Given data:
<<<<
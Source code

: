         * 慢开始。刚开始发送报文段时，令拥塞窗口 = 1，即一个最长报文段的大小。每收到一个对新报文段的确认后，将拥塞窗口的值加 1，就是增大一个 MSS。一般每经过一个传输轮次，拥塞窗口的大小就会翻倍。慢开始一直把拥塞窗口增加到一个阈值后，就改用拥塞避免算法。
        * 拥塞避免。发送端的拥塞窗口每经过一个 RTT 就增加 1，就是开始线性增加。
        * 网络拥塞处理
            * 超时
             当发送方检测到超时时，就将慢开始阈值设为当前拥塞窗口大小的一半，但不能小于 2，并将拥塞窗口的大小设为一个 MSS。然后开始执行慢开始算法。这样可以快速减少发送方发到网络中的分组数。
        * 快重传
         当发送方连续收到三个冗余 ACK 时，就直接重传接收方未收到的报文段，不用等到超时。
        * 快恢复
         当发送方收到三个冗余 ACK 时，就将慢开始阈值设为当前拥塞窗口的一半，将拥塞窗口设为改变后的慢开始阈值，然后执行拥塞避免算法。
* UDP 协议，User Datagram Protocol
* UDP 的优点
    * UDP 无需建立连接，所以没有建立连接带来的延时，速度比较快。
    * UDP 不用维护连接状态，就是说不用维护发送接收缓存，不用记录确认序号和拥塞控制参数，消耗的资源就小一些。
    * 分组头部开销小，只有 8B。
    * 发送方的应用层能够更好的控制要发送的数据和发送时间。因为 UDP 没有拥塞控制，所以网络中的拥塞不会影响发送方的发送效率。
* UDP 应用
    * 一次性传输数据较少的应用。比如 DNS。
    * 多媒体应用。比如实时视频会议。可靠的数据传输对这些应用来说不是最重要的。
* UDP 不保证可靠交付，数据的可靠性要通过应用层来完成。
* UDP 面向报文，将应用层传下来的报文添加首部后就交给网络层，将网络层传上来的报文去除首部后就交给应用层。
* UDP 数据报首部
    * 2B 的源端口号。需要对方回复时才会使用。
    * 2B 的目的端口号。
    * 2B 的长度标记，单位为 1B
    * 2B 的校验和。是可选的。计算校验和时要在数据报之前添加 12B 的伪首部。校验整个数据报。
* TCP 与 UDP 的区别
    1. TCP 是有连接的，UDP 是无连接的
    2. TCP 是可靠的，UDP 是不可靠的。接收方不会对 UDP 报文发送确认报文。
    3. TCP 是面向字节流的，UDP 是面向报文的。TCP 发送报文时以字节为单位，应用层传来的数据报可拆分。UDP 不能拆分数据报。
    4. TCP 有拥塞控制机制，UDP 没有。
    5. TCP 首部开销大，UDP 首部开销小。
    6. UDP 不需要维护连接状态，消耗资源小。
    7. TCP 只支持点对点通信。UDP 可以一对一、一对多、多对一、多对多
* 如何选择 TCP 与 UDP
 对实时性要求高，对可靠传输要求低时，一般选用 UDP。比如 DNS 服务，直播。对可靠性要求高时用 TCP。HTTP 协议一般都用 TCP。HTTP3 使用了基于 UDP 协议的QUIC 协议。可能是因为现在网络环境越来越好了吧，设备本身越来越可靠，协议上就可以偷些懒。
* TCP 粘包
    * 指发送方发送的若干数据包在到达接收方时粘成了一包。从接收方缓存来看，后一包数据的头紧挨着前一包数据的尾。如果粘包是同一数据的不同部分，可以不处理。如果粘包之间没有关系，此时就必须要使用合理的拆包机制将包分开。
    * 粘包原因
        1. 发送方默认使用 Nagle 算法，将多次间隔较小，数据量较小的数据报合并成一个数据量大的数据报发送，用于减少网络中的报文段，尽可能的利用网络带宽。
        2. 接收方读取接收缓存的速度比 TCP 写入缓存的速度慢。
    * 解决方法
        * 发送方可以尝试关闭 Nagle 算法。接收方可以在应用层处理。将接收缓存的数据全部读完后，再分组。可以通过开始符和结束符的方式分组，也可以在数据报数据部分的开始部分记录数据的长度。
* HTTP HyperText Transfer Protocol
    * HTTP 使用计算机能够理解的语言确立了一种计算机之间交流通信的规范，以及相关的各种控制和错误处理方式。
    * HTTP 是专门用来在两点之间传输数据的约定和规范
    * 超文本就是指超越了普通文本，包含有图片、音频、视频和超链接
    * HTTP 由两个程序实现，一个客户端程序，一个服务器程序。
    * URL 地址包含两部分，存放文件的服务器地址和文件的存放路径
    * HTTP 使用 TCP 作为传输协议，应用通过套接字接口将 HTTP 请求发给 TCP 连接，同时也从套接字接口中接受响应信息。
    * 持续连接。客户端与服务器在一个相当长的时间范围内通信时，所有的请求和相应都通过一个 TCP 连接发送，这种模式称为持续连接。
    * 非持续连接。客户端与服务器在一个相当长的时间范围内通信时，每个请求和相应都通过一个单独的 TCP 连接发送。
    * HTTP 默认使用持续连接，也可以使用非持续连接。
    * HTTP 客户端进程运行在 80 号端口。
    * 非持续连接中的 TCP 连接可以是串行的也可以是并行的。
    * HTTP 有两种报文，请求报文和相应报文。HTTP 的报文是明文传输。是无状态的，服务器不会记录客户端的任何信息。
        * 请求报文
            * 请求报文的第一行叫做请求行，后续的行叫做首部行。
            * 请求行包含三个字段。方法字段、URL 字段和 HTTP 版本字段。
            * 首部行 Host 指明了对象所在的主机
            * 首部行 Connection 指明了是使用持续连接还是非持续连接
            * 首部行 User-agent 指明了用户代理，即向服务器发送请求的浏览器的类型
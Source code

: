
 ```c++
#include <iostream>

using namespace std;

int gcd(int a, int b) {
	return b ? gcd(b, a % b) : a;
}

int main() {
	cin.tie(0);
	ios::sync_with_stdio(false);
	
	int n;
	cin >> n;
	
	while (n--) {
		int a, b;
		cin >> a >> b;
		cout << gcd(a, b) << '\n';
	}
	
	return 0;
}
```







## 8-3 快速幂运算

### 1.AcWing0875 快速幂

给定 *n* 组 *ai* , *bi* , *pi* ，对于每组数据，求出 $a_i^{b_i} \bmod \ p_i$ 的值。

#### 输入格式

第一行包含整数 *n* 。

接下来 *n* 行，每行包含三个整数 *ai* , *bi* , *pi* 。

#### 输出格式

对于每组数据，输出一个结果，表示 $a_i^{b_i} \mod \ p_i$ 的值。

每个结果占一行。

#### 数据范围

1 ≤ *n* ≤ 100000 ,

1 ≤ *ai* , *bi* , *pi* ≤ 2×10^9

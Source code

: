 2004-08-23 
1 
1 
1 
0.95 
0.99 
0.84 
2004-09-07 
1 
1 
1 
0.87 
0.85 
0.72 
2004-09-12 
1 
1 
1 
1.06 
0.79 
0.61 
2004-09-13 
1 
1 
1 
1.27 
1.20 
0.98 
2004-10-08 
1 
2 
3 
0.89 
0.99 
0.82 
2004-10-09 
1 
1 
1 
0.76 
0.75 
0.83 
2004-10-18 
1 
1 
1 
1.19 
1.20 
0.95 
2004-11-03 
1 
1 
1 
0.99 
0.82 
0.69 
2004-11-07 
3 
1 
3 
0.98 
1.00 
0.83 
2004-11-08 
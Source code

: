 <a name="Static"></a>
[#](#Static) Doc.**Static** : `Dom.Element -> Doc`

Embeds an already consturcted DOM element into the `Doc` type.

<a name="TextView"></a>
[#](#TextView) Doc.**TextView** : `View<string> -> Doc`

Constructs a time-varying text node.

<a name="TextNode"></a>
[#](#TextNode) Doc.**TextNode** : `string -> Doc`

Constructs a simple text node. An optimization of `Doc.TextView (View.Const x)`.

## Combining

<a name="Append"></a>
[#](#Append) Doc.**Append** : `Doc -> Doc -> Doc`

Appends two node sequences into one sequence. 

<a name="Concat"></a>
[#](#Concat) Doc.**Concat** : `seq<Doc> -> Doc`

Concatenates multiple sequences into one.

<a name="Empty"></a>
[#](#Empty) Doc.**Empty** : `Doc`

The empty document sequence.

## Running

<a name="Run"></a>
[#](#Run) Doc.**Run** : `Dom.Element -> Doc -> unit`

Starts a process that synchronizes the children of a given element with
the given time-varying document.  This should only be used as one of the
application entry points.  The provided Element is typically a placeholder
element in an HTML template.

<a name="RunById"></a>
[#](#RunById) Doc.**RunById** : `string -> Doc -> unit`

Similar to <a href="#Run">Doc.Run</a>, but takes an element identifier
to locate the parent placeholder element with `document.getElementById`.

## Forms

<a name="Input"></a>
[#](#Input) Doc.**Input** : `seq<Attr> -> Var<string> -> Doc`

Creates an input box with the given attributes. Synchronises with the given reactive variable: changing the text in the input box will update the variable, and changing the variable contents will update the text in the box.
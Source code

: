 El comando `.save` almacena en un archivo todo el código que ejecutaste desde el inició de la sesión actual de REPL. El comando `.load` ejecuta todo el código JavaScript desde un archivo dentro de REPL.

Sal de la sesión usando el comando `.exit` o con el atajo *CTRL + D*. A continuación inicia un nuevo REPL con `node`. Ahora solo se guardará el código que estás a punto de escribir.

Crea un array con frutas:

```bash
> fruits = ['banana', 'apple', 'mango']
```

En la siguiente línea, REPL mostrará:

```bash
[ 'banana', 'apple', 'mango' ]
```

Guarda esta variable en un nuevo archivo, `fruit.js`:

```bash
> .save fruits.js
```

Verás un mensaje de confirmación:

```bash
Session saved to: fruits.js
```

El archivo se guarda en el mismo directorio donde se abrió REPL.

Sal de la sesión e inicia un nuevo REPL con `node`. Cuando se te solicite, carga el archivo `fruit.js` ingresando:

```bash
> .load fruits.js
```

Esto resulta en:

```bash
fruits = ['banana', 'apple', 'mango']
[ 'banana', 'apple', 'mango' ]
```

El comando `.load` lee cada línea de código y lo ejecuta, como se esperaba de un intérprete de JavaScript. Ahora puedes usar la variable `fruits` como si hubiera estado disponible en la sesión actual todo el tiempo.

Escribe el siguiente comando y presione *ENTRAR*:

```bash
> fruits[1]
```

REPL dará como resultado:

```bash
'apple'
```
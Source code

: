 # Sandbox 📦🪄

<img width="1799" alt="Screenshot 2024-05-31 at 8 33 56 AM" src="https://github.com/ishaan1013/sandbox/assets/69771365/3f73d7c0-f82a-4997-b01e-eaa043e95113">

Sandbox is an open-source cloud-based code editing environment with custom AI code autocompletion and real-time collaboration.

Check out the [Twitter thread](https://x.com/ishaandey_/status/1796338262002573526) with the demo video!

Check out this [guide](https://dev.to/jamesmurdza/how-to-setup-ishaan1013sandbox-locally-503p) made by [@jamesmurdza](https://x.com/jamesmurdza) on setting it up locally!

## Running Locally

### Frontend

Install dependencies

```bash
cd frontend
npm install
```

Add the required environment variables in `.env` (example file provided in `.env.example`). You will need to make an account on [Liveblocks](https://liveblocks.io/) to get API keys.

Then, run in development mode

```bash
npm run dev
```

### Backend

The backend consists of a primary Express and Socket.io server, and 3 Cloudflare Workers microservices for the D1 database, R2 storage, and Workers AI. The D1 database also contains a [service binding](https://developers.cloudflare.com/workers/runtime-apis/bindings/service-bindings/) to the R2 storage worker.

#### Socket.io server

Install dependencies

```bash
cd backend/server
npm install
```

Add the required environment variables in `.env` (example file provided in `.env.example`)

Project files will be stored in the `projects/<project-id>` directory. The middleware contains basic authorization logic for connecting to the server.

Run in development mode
>>>>
Which of the lines in the listing above include "contains"? Report each of them.

The backend consists of a primary Express and Socket.io server, and 3 Cloudflare Workers microservices for the D1 database, R2 storage, and Workers AI. The D1 database also contains a [service binding](https://developers.cloudflare.com/workers/runtime-apis/bindings/service-bindings/) to the R2 storage worker.
Project files will be stored in the `projects/<project-id>` directory. The middleware contains basic authorization logic for connecting to the server.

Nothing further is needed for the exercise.